Work required:
Copy each line below in which the word "December" occurs.

Extracted information:

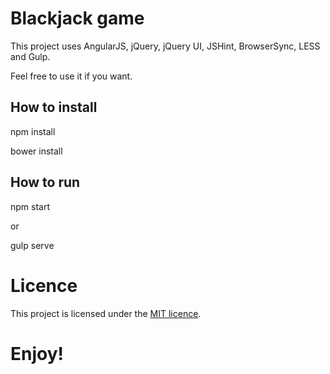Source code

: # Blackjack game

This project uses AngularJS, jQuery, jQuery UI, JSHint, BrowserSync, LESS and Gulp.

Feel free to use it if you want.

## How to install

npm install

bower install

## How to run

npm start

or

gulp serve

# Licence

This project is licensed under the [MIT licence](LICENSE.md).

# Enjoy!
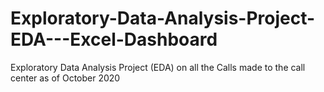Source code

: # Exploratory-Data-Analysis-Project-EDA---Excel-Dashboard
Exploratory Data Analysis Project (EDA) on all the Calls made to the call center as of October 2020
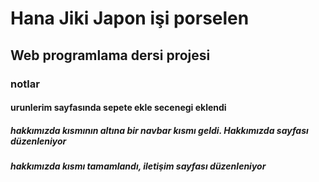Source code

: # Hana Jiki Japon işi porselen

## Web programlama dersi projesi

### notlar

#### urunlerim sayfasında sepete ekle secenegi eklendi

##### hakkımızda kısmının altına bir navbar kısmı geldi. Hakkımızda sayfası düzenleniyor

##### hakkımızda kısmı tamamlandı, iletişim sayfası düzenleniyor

---

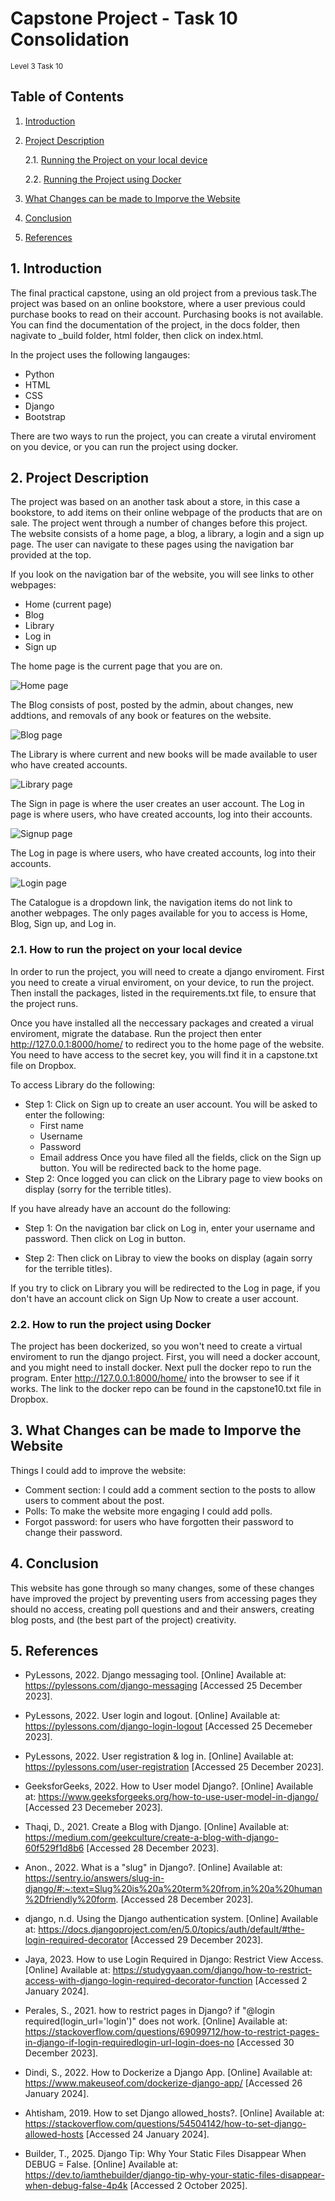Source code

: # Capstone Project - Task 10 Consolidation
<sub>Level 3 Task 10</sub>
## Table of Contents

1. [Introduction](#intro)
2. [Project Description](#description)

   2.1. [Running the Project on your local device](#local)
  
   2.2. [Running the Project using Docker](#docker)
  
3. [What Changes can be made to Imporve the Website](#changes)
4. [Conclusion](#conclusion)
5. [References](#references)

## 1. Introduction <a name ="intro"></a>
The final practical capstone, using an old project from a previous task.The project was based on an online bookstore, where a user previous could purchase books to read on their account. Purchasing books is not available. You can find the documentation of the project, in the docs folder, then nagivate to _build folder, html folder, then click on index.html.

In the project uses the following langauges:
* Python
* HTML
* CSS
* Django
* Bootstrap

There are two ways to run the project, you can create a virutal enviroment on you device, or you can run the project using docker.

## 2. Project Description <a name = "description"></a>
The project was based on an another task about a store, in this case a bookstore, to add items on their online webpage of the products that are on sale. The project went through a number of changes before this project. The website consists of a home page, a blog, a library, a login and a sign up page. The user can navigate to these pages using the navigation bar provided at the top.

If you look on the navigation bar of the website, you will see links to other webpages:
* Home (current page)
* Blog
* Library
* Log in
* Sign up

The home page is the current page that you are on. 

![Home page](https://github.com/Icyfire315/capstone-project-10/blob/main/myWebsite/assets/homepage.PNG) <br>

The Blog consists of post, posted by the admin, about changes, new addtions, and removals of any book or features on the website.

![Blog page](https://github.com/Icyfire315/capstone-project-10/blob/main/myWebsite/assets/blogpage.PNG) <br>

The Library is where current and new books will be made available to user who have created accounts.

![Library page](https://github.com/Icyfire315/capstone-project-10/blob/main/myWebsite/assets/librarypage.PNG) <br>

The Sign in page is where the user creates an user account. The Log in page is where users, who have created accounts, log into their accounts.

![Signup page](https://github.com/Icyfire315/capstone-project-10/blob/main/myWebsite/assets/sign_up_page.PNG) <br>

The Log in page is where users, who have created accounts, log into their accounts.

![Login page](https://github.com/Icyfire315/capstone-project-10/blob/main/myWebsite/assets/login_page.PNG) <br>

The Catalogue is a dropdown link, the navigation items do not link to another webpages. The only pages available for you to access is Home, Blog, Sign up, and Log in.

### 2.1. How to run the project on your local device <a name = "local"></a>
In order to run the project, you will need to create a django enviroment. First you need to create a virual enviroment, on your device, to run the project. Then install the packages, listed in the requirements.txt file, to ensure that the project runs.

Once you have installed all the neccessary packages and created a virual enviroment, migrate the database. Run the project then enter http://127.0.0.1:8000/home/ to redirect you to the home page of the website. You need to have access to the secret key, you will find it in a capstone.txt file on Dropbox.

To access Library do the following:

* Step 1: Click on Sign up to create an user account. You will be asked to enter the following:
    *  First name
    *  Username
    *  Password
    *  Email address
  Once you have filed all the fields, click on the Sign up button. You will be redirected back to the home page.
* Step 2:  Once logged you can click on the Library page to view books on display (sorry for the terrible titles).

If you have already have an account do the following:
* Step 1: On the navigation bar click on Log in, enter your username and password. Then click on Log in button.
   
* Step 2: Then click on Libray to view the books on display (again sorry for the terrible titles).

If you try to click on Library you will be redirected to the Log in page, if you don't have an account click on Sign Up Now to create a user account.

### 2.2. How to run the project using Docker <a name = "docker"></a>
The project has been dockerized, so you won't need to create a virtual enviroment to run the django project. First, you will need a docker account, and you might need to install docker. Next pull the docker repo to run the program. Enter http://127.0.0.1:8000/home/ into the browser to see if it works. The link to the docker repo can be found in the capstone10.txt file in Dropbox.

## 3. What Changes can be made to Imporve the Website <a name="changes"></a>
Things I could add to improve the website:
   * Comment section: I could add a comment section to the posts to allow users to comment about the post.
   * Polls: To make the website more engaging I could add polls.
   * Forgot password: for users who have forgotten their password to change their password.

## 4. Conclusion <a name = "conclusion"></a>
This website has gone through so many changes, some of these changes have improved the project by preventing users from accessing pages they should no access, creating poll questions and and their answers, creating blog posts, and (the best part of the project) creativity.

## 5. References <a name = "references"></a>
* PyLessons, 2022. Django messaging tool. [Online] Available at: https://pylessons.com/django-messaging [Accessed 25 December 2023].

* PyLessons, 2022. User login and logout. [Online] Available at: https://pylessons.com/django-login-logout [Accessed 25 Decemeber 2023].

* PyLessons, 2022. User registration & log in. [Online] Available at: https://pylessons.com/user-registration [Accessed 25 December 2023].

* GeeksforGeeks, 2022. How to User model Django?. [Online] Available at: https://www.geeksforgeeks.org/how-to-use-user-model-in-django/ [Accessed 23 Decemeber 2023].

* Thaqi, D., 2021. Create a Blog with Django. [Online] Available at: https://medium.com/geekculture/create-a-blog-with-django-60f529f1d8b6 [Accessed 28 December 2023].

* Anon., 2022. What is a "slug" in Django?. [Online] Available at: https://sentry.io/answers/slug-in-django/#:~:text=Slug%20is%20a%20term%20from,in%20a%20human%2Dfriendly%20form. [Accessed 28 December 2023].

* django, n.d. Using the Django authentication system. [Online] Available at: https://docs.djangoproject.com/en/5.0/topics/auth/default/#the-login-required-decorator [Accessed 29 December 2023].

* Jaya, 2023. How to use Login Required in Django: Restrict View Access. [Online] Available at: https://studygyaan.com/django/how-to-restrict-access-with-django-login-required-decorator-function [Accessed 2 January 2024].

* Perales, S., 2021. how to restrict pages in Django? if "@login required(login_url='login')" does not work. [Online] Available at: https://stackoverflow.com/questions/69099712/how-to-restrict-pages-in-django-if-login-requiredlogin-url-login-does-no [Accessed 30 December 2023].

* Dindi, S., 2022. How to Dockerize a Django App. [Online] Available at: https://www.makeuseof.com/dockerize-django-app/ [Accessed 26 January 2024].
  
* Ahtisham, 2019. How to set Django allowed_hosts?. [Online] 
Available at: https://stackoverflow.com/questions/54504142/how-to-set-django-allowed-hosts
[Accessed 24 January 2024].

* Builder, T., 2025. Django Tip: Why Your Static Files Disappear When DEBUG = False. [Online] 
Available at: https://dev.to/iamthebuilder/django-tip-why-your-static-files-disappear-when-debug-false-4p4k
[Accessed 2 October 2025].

Expected answer:
* PyLessons, 2022. Django messaging tool. [Online] Available at: https://pylessons.com/django-messaging [Accessed 25 December 2023].
* PyLessons, 2022. User registration & log in. [Online] Available at: https://pylessons.com/user-registration [Accessed 25 December 2023].
* Thaqi, D., 2021. Create a Blog with Django. [Online] Available at: https://medium.com/geekculture/create-a-blog-with-django-60f529f1d8b6 [Accessed 28 December 2023].
* Anon., 2022. What is a "slug" in Django?. [Online] Available at: https://sentry.io/answers/slug-in-django/#:~:text=Slug%20is%20a%20term%20from,in%20a%20human%2Dfriendly%20form. [Accessed 28 December 2023].
* django, n.d. Using the Django authentication system. [Online] Available at: https://docs.djangoproject.com/en/5.0/topics/auth/default/#the-login-required-decorator [Accessed 29 December 2023].
* Perales, S., 2021. how to restrict pages in Django? if "@login required(login_url='login')" does not work. [Online] Available at: https://stackoverflow.com/questions/69099712/how-to-restrict-pages-in-django-if-login-requiredlogin-url-login-does-no [Accessed 30 December 2023].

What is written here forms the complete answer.